The data:
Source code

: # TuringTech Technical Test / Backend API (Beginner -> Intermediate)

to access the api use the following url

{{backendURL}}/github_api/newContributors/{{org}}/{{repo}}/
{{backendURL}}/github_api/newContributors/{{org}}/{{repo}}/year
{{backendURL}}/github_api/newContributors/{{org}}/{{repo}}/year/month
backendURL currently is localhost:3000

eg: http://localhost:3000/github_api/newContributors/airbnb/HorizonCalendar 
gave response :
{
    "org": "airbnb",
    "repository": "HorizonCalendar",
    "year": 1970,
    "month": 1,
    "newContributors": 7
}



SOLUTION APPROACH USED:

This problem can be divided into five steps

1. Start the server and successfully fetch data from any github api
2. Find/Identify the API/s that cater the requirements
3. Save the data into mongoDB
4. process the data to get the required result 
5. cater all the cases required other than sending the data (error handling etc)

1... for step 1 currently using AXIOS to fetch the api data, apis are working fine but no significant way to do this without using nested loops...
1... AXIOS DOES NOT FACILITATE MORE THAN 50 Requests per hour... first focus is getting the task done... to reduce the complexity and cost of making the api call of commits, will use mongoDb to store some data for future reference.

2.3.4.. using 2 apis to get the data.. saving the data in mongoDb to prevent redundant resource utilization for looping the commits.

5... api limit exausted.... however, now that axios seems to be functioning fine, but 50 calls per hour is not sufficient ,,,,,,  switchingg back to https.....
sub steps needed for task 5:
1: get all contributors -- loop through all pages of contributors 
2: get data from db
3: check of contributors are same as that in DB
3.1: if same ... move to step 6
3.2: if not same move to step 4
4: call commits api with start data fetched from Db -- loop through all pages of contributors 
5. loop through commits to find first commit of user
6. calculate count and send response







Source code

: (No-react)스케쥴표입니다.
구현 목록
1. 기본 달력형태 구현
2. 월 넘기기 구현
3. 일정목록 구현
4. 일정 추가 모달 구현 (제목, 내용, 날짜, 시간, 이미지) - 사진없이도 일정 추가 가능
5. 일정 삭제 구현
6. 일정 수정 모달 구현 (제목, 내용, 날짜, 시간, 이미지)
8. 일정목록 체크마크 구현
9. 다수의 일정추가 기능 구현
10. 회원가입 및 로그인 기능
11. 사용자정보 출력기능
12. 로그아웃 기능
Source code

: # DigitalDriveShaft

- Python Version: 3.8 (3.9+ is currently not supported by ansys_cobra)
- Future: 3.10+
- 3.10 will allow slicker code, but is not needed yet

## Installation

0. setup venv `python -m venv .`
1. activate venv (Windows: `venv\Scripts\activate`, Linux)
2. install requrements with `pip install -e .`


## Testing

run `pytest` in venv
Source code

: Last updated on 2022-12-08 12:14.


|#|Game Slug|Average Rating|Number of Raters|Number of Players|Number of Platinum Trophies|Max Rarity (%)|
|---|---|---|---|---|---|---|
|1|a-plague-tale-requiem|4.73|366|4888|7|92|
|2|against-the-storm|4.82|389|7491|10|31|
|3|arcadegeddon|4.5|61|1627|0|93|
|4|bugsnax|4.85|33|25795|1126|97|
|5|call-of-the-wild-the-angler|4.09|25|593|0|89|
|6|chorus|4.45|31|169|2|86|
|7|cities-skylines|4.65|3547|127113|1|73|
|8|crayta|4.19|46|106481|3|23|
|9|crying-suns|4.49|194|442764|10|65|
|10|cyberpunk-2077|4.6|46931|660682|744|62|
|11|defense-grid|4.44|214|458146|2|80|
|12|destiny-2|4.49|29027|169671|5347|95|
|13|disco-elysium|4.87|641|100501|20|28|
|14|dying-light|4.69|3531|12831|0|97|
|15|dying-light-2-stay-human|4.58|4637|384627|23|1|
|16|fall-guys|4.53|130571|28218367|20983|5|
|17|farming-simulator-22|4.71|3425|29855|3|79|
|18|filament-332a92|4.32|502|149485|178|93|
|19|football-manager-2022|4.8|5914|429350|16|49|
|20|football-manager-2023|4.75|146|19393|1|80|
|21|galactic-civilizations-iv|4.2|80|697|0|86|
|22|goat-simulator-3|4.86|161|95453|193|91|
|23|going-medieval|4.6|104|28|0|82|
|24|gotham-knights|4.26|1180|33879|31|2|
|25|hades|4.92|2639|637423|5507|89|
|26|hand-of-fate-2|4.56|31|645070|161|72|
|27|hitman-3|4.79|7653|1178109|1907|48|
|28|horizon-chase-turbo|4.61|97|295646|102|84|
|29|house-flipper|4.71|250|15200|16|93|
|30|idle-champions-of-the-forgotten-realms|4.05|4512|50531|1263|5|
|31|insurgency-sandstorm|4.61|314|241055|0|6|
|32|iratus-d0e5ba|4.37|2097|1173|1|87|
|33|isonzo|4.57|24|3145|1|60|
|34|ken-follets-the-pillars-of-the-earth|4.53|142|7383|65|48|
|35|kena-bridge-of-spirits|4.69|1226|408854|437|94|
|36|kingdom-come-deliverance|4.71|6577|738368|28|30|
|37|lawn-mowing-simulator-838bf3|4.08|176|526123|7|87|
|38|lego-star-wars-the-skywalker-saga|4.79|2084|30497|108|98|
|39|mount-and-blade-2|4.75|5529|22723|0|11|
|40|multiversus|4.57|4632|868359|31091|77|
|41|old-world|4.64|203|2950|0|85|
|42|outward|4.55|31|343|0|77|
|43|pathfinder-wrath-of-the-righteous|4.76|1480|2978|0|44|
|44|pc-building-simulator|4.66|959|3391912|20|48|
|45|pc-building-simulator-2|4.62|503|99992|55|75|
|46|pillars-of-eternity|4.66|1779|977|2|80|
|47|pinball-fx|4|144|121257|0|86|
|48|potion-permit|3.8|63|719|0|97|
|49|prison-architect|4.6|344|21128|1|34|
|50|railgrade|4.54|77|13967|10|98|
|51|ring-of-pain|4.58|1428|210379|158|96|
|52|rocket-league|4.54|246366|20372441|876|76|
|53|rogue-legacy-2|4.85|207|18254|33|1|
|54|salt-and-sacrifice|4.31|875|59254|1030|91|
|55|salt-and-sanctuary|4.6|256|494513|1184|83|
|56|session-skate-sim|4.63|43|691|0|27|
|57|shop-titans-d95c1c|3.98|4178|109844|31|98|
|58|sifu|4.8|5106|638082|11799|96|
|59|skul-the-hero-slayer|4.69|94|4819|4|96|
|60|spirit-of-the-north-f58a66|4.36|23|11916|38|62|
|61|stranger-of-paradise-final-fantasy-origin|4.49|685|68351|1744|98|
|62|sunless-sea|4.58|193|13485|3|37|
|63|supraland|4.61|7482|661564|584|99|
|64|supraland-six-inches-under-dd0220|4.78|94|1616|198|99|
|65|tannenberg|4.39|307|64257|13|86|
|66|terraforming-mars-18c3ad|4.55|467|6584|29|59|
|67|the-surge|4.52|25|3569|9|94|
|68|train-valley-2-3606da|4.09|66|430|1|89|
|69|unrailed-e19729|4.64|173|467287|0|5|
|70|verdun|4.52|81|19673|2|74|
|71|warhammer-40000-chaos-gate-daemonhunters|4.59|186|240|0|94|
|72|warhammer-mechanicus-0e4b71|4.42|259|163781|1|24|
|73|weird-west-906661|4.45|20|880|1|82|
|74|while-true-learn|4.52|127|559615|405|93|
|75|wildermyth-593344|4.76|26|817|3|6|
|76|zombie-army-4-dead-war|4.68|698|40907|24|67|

What to work on: Output every entry word for word.

Exercise output:
Source code

: # TuringTech Technical Test / Backend API (Beginner -> Intermediate)

to access the api use the following url

{{backendURL}}/github_api/newContributors/{{org}}/{{repo}}/
{{backendURL}}/github_api/newContributors/{{org}}/{{repo}}/year
{{backendURL}}/github_api/newContributors/{{org}}/{{repo}}/year/month
backendURL currently is localhost:3000

eg: http://localhost:3000/github_api/newContributors/airbnb/HorizonCalendar 
gave response :
{
    "org": "airbnb",
    "repository": "HorizonCalendar",
    "year": 1970,
    "month": 1,
    "newContributors": 7
}



SOLUTION APPROACH USED:

This problem can be divided into five steps

1. Start the server and successfully fetch data from any github api
2. Find/Identify the API/s that cater the requirements
3. Save the data into mongoDB
4. process the data to get the required result 
5. cater all the cases required other than sending the data (error handling etc)

1... for step 1 currently using AXIOS to fetch the api data, apis are working fine but no significant way to do this without using nested loops...
1... AXIOS DOES NOT FACILITATE MORE THAN 50 Requests per hour... first focus is getting the task done... to reduce the complexity and cost of making the api call of commits, will use mongoDb to store some data for future reference.

2.3.4.. using 2 apis to get the data.. saving the data in mongoDb to prevent redundant resource utilization for looping the commits.

5... api limit exausted.... however, now that axios seems to be functioning fine, but 50 calls per hour is not sufficient ,,,,,,  switchingg back to https.....
sub steps needed for task 5:
1: get all contributors -- loop through all pages of contributors 
2: get data from db
3: check of contributors are same as that in DB
3.1: if same ... move to step 6
3.2: if not same move to step 4
4: call commits api with start data fetched from Db -- loop through all pages of contributors 
5. loop through commits to find first commit of user
6. calculate count and send response







Source code

: (No-react)스케쥴표입니다.
구현 목록
1. 기본 달력형태 구현
2. 월 넘기기 구현
3. 일정목록 구현
4. 일정 추가 모달 구현 (제목, 내용, 날짜, 시간, 이미지) - 사진없이도 일정 추가 가능
5. 일정 삭제 구현
6. 일정 수정 모달 구현 (제목, 내용, 날짜, 시간, 이미지)
8. 일정목록 체크마크 구현
9. 다수의 일정추가 기능 구현
10. 회원가입 및 로그인 기능
11. 사용자정보 출력기능
12. 로그아웃 기능
Source code

: # DigitalDriveShaft

- Python Version: 3.8 (3.9+ is currently not supported by ansys_cobra)
- Future: 3.10+
- 3.10 will allow slicker code, but is not needed yet

## Installation

0. setup venv `python -m venv .`
1. activate venv (Windows: `venv\Scripts\activate`, Linux)
2. install requrements with `pip install -e .`


## Testing

run `pytest` in venv
Source code

: Last updated on 2022-12-08 12:14.


|#|Game Slug|Average Rating|Number of Raters|Number of Players|Number of Platinum Trophies|Max Rarity (%)|
|---|---|---|---|---|---|---|
|1|a-plague-tale-requiem|4.73|366|4888|7|92|
|2|against-the-storm|4.82|389|7491|10|31|
|3|arcadegeddon|4.5|61|1627|0|93|
|4|bugsnax|4.85|33|25795|1126|97|
|5|call-of-the-wild-the-angler|4.09|25|593|0|89|
|6|chorus|4.45|31|169|2|86|
|7|cities-skylines|4.65|3547|127113|1|73|
|8|crayta|4.19|46|106481|3|23|
|9|crying-suns|4.49|194|442764|10|65|
|10|cyberpunk-2077|4.6|46931|660682|744|62|
|11|defense-grid|4.44|214|458146|2|80|
|12|destiny-2|4.49|29027|169671|5347|95|
|13|disco-elysium|4.87|641|100501|20|28|
|14|dying-light|4.69|3531|12831|0|97|
|15|dying-light-2-stay-human|4.58|4637|384627|23|1|
|16|fall-guys|4.53|130571|28218367|20983|5|
|17|farming-simulator-22|4.71|3425|29855|3|79|
|18|filament-332a92|4.32|502|149485|178|93|
|19|football-manager-2022|4.8|5914|429350|16|49|
|20|football-manager-2023|4.75|146|19393|1|80|
|21|galactic-civilizations-iv|4.2|80|697|0|86|
|22|goat-simulator-3|4.86|161|95453|193|91|
|23|going-medieval|4.6|104|28|0|82|
|24|gotham-knights|4.26|1180|33879|31|2|
|25|hades|4.92|2639|637423|5507|89|
|26|hand-of-fate-2|4.56|31|645070|161|72|
|27|hitman-3|4.79|7653|1178109|1907|48|
|28|horizon-chase-turbo|4.61|97|295646|102|84|
|29|house-flipper|4.71|250|15200|16|93|
|30|idle-champions-of-the-forgotten-realms|4.05|4512|50531|1263|5|
|31|insurgency-sandstorm|4.61|314|241055|0|6|
|32|iratus-d0e5ba|4.37|2097|1173|1|87|
|33|isonzo|4.57|24|3145|1|60|
|34|ken-follets-the-pillars-of-the-earth|4.53|142|7383|65|48|
|35|kena-bridge-of-spirits|4.69|1226|408854|437|94|
|36|kingdom-come-deliverance|4.71|6577|738368|28|30|
|37|lawn-mowing-simulator-838bf3|4.08|176|526123|7|87|
|38|lego-star-wars-the-skywalker-saga|4.79|2084|30497|108|98|
|39|mount-and-blade-2|4.75|5529|22723|0|11|
|40|multiversus|4.57|4632|868359|31091|77|
|41|old-world|4.64|203|2950|0|85|
|42|outward|4.55|31|343|0|77|
|43|pathfinder-wrath-of-the-righteous|4.76|1480|2978|0|44|
|44|pc-building-simulator|4.66|959|3391912|20|48|
|45|pc-building-simulator-2|4.62|503|99992|55|75|
|46|pillars-of-eternity|4.66|1779|977|2|80|
|47|pinball-fx|4|144|121257|0|86|
|48|potion-permit|3.8|63|719|0|97|
|49|prison-architect|4.6|344|21128|1|34|
|50|railgrade|4.54|77|13967|10|98|
|51|ring-of-pain|4.58|1428|210379|158|96|
|52|rocket-league|4.54|246366|20372441|876|76|
|53|rogue-legacy-2|4.85|207|18254|33|1|
|54|salt-and-sacrifice|4.31|875|59254|1030|91|
|55|salt-and-sanctuary|4.6|256|494513|1184|83|
|56|session-skate-sim|4.63|43|691|0|27|
|57|shop-titans-d95c1c|3.98|4178|109844|31|98|
|58|sifu|4.8|5106|638082|11799|96|
|59|skul-the-hero-slayer|4.69|94|4819|4|96|
|60|spirit-of-the-north-f58a66|4.36|23|11916|38|62|
|61|stranger-of-paradise-final-fantasy-origin|4.49|685|68351|1744|98|
|62|sunless-sea|4.58|193|13485|3|37|
|63|supraland|4.61|7482|661564|584|99|
|64|supraland-six-inches-under-dd0220|4.78|94|1616|198|99|
|65|tannenberg|4.39|307|64257|13|86|
|66|terraforming-mars-18c3ad|4.55|467|6584|29|59|
|67|the-surge|4.52|25|3569|9|94|
|68|train-valley-2-3606da|4.09|66|430|1|89|
|69|unrailed-e19729|4.64|173|467287|0|5|
|70|verdun|4.52|81|19673|2|74|
|71|warhammer-40000-chaos-gate-daemonhunters|4.59|186|240|0|94|
|72|warhammer-mechanicus-0e4b71|4.42|259|163781|1|24|
|73|weird-west-906661|4.45|20|880|1|82|
|74|while-true-learn|4.52|127|559615|405|93|
|75|wildermyth-593344|4.76|26|817|3|6|
|76|zombie-army-4-dead-war|4.68|698|40907|24|67|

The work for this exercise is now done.